Odd thing: just earlier I had responded to the question, What are you working on? with the much too vague answer, Several pieces that I waffle between. But my response wasn't too vague because it was less than fully truthful. It was too vague because it minimized the full degree of my waffling. Some mornings, in the same writing session, I'll work back and forth between three different pieces. Long pieces. What will hopefully eventually become long pieces.

I have no idea how this process got started. I get disgusted with one piece and rather than erase everything I've written I click over to different piece. I turn on the computer in the morning and start opening files. I hate the idea of this practice. I hate the practice of this practice. Pour into one thing and come up when finished. That's how to do it.

But that's not how I do it. Hate it or not hate it. I put words here and then I put words there. A friend told me not even two months ago to just push through the trouble and come out on the other side. You'll see, she said. I agreed with her. Sure. Makes sense. Plus, she was speaking from experience. Good. I'm glad I ran across you. I'll do that. And the next morning I started two more pieces.

So I laid my head down and instead of counting sheep I counted pieces I've opened. Considered the progress, or lack thereof, made so far. A sort of cataloging. This one, magical realism, ok, coming along, this one next, I don't know yet, two different POV approaches with it but basically the same material, first person here, but yes, same story, okay, genre attempt here, not going great but not terrible either, and then this one, newer, so my enthusiasm level is still high, dystopian, and yes, it's going alright, probably better than alright, so far, don't jinx it, and then this other new one, hmmn, a genre (thriller maybe?) attempt, but may end up dystopian or literary, what the hell is it anyway, who knows who cares, did I forget anything, what am I forgetting? I  just need a quick nap. Fuck me but can I at least get thirty minutes sleep here?

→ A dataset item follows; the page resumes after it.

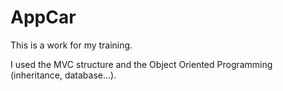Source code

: # AppCar

This is a work for my training.

I used the MVC structure and the Object Oriented Programming (inheritance, database...).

I couldn't fall asleep. I kept feeling like I was missing something on the list. WTF, I said to myself, the list isn't important, I was only trying to get my mind quiet to go to sleep. Not to give it something to agonize over to keep me awake. Then I was visualizing my document folder, scanning the titles, down one row and then down the next, amazing what the mind takes pictures of, slowly scanning, no rush, marginally hoping that this new exercise would put me out. I smiled internally when I came across Prodigy: _______, the subtitle yet to be determined, but admittedly, I am a bit too fond of the Prodigy part of the title, even if I change it to, A Prodigious ______, or something else altogether, you know how it goes with titles and writing in general. Take the pleasure when it's there. Don't look back if you can avoid it. Grab today and tomorrow when it comes. Until it doesn't. (Yes, I am very aware how hypocritical those comments are based on somewhat recent events. An apology will come. Sooner than later.)

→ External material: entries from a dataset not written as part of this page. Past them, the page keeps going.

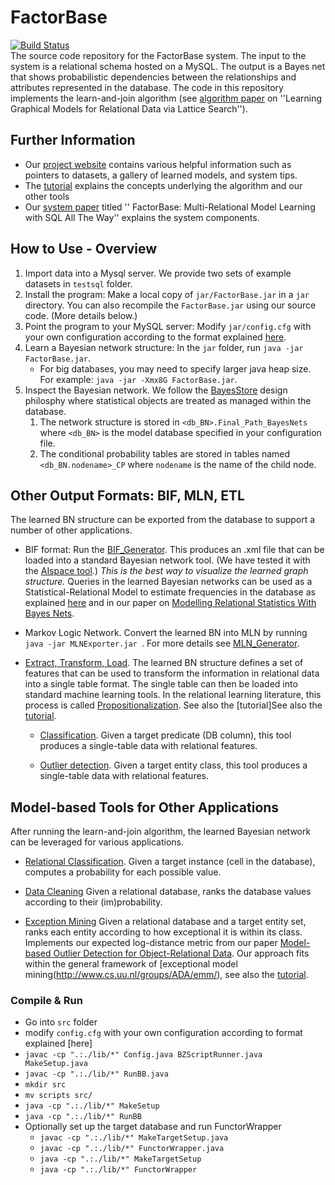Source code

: # FactorBase
[![Build Status](https://travis-ci.org/sfu-cl-lab/FactorBase.svg?branch=master)](https://travis-ci.org/sfu-cl-lab/FactorBase)   
The source code repository for the FactorBase system. The input to the system is a relational schema hosted on a MySQL. The output is a Bayes net that shows probabilistic dependencies between the relationships and attributes represented in the database. 
The code in this repository implements the learn-and-join algorithm (see [algorithm paper](http://www.cs.sfu.ca/~oschulte/pubs.html) on  ''Learning Graphical Models for Relational Data via Lattice Search''). 

## Further Information

+ Our [project website](http://www.cs.sfu.ca/~oschulte/BayesBase/BayesBase.html) contains various helpful information such as pointers to datasets, a gallery of learned models, and system tips. 
+ The [tutorial](https://oschulte.github.io/srl-tutorial-slides/) explains the concepts underlying the algorithm and our other tools 
+ Our [system paper](http://www.cs.sfu.ca/~oschulte/pubs.html) titled '' FactorBase: Multi-Relational Model Learning with SQL All The Way'' explains the system components.

## How to Use - Overview

1. Import data into a Mysql server. We provide two sets of example datasets in `testsql` folder. 
2. Install the program: Make a local copy of `jar/FactorBase.jar` in a `jar` directory. You can also recompile the `FactorBase.jar` using our source code. (More details below.) 
3. Point the program to your MySQL server: Modify `jar/config.cfg` with your own configuration according to the format explained [here](http://www.cs.sfu.ca/~oschulte/BayesBase/options.html).  
4. Learn a Bayesian network structure:  In the `jar` folder, run `java -jar FactorBase.jar`. 
	+ For big databases, you may need to specify larger java heap size. For example: `java -jar -Xmx8G FactorBase.jar`.  
5. Inspect the Bayesian network. We follow the [BayesStore](http://dl.acm.org/citation.cfm?id=1453896) design philosphy where statistical objects are treated as managed within the database. 
	1. The network structure is stored in `<db_BN>.Final_Path_BayesNets` where `<db_BN>` is the model database specified in your configuration file.
	2. The conditional probability tables are stored in tables named `<db_BN.nodename>_CP` where `nodename` is the name of the child node.

## Other Output Formats: BIF, MLN, ETL

The learned BN structure can be exported from the database to support a number of other applications.

+ BIF format: Run the [BIF_Generator](https://github.com/sfu-cl-lab/BIF_Generator). This produces an .xml file that can be loaded into a standard Bayesian network tool. (We have tested it with the [AIspace tool](http://aispace.org/bayes/).) *This is the best way to visualize the learned graph structure.* 
Queries in the learned Bayesian networks can be used as a Statistical-Relational Model to estimate frequencies in the database as explained [here](https://www.researchgate.net/publication/2919745_Selectivity_Estimation_using_Probabilistic_Models) and in our paper on [Modelling Relational Statistics With Bayes Nets](http://www.cs.sfu.ca/~oschulte/pubs.html). 

+ Markov Logic Network. Convert the learned BN into MLN by running `java -jar MLNExporter.jar `. For more details see [MLN_Generator](https://github.com/sfu-cl-lab/MLN_Generator).

+ [Extract, Transform, Load](https://en.wikipedia.org/wiki/Extract,_transform,_load). The learned BN structure defines a set of features that can be used to transform the information in relational data into a single table format. The single table can then be loaded into standard machine learning tools. In the relational learning literature, this process is called [Propositionalization](http://link.springer.com/referenceworkentry/10.1007%2F978-0-387-30164-8_680). See also the [tutorial]See also the [tutorial](https://oschulte.github.io/srl-tutorial-slides/ch5-rel-bayes-net-classifier.pptx).

	+ [Classification](https://github.com/sfu-cl-lab/etl-classification). Given a target predicate (DB column), this tool produces a single-table data with relational features. 
	
	+ [Outlier detection](https://github.com/sfu-cl-lab/etl-outlier-detection). Given a target entity class, this tool produces a single-table data with relational features. 


## Model-based Tools for Other Applications

After running the learn-and-join algorithm, the learned Bayesian network can be leveraged for various applications. 

+ [Relational Classification](https://github.com/sfu-cl-lab/relational-classification). 
Given a target instance (cell in the database), computes a probability for each possible value.

+ [Data Cleaning](https://github.com/sfu-cl-lab/data-cleaning) 
Given a relational database, ranks the database values according to their (im)probability.

+ [Exception Mining](https://github.com/sfu-cl-lab/exception-mining) 
Given a relational database and a target entity set, ranks each entity according to how exceptional it is within its class. Implements our expected log-distance metric from our paper [Model-based Outlier Detection for Object-Relational Data](http://www.cs.sfu.ca/~oschulte/pubs.html). Our approach fits within the general framework of [exceptional model mining(http://www.cs.uu.nl/groups/ADA/emm/), see also the [tutorial](https://oschulte.github.io/srl-tutorial-slides/ch6-anomaly.pptx). 

  
### Compile & Run  
+ Go into `src` folder 
+ modify `config.cfg`  with your own configuration according to format explained [here]
+ `javac -cp ".:./lib/*" Config.java BZScriptRunner.java MakeSetup.java`  
+ `javac -cp ".:./lib/*" RunBB.java`  
+ `mkdir src`  
+ `mv scripts src/`  
+ `java -cp ".:./lib/*" MakeSetup`  
+ `java -cp ".:./lib/*" RunBB`  
+ Optionally set up the target database and run FunctorWrapper  
  + `javac -cp ".:./lib/*" MakeTargetSetup.java`  
  + `javac -cp ".:./lib/*" FunctorWrapper.java`  
  + `java -cp ".:./lib/*" MakeTargetSetup`  
  + `java -cp ".:./lib/*" FunctorWrapper`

Although I couldn't get to sleep, the experience wasn't unpleasant. The couch fit well today and so I didn't have to stir much. That's relaxing in of itself. My brain had slowed considerably, not quite a reverie, but perhaps a pleasant haze, somewhere between the two, my questioning thoughts now more languid, less inquisitive, hell, I might just doze off after all, when a dominant thought showed itself, Write the Ministry. Go there and report what you see. You already know what it looks like - look at the stationary, you described it, in detail. Remember? Don't worry about Brazil. I'll tell you what happens in Brazil. Just go and describe the Ministry already. Find out what those fuckers are up to. What's one more piece to work on? You want John to die of old age already?

Can a thought be that many words, multiple sentences? Probably not. Reporting after the fact is not an exact science. Whether it was a voice or a thought - neither feels fully correct or incorrect - I consider it much the same. What the hell, right? So I opened and formatted a blank text document. Ready to go for first thing in the morning. Let's see how many words I can get on that page the next few days. I suppose if I find out what those fuckers are up to John will find me with the rest. Or not. It's not like I don't have plenty else to do.